What this task involves: Go through the records below line by line, counting those that contain the word "columna"; answer with the count only.

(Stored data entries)
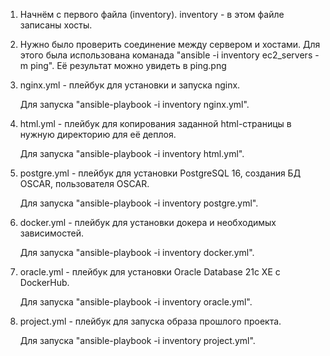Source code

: 1. Начнём с первого файла (inventory). inventory - в этом файле записаны хосты.

2. Нужно было проверить соединение между сервером и хостами. Для этого была использована команада "ansible -i inventory ec2_servers -m ping". Её результат можно увидеть в ping.png
   
3. nginx.yml - плейбук для установки и запуска nginx.

   Для запуска "ansible-playbook -i inventory nginx.yml".
   
4. html.yml - плейбук для копирования заданной html-страницы в нужную директорию для её деплоя.

   Для запуска "ansible-playbook -i inventory html.yml".
   
5. postgre.yml - плейбук для установки PostgreSQL 16, создания БД OSCAR, пользователя OSCAR.

   Для запуска "ansible-playbook -i inventory postgre.yml".
   
6. docker.yml - плейбук для установки докера и необходимых зависимостей.

   Для запуска "ansible-playbook -i inventory docker.yml".
   
7. oracle.yml - плейбук для установки Oracle Database 21c XE с DockerHub.

   Для запуска "ansible-playbook -i inventory oracle.yml".
   
8. project.yml - плейбук для запуска образа прошлого проекта.

   Для запуска "ansible-playbook -i inventory project.yml".
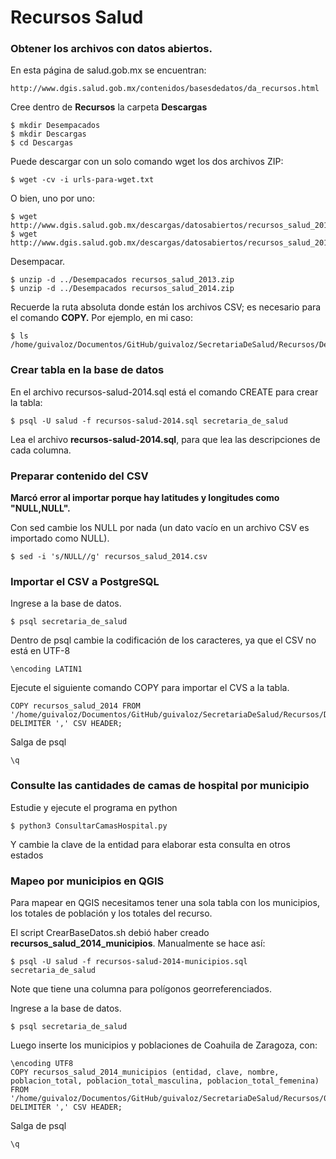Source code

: 
# Recursos Salud

### Obtener los archivos con datos abiertos.

En esta página de salud.gob.mx se encuentran:

    http://www.dgis.salud.gob.mx/contenidos/basesdedatos/da_recursos.html

Cree dentro de **Recursos** la carpeta **Descargas**

    $ mkdir Desempacados
    $ mkdir Descargas
    $ cd Descargas

Puede descargar con un solo comando wget los dos archivos ZIP:

    $ wget -cv -i urls-para-wget.txt

O bien, uno por uno:

    $ wget http://www.dgis.salud.gob.mx/descargas/datosabiertos/recursos_salud_2013.zip
    $ wget http://www.dgis.salud.gob.mx/descargas/datosabiertos/recursos_salud_2014.zip

Desempacar.

    $ unzip -d ../Desempacados recursos_salud_2013.zip
    $ unzip -d ../Desempacados recursos_salud_2014.zip

Recuerde la ruta absoluta donde están los archivos CSV; es necesario para el comando **COPY.** Por ejemplo, en mi caso:

    $ ls /home/guivaloz/Documentos/GitHub/guivaloz/SecretariaDeSalud/Recursos/Desempacados/recursos_salud_2014.csv

### Crear tabla en la base de datos

En el archivo recursos-salud-2014.sql está el comando CREATE para crear la tabla:

    $ psql -U salud -f recursos-salud-2014.sql secretaria_de_salud

Lea el archivo **recursos-salud-2014.sql**, para que lea las descripciones de cada columna.

### Preparar contenido del CSV

**Marcó error al importar porque hay latitudes y longitudes como "NULL,NULL".**

Con sed cambie los NULL por nada (un dato vacío en un archivo CSV es importado como NULL).

    $ sed -i 's/NULL//g' recursos_salud_2014.csv

### Importar el CSV a PostgreSQL

Ingrese a la base de datos.

    $ psql secretaria_de_salud

Dentro de psql cambie la codificación de los caracteres, ya que el CSV no está en UTF-8

    \encoding LATIN1

Ejecute el siguiente comando COPY para importar el CVS a la tabla.

    COPY recursos_salud_2014 FROM '/home/guivaloz/Documentos/GitHub/guivaloz/SecretariaDeSalud/Recursos/Desempacados/recursos_salud_2014.csv' DELIMITER ',' CSV HEADER;

Salga de psql

    \q

### Consulte las cantidades de camas de hospital por municipio

Estudie y ejecute el programa en python

    $ python3 ConsultarCamasHospital.py

Y cambie la clave de la entidad para elaborar esta consulta en otros estados

### Mapeo por municipios en QGIS

Para mapear en QGIS necesitamos tener una sola tabla con los municipios, los totales de población y los totales del recurso.

El script CrearBaseDatos.sh debió haber creado **recursos_salud_2014_municipios**. Manualmente se hace así:

    $ psql -U salud -f recursos-salud-2014-municipios.sql secretaria_de_salud

Note que tiene una columna para polígonos georreferenciados.

Ingrese a la base de datos.

    $ psql secretaria_de_salud

Luego inserte los municipios y poblaciones de Coahuila de Zaragoza, con:

    \encoding UTF8
    COPY recursos_salud_2014_municipios (entidad, clave, nombre, poblacion_total, poblacion_total_masculina, poblacion_total_femenina) FROM '/home/guivaloz/Documentos/GitHub/guivaloz/SecretariaDeSalud/Recursos/05CoahuilaDeZaragoza.csv' DELIMITER ',' CSV HEADER;

Salga de psql

    \q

Response to this exercise: 2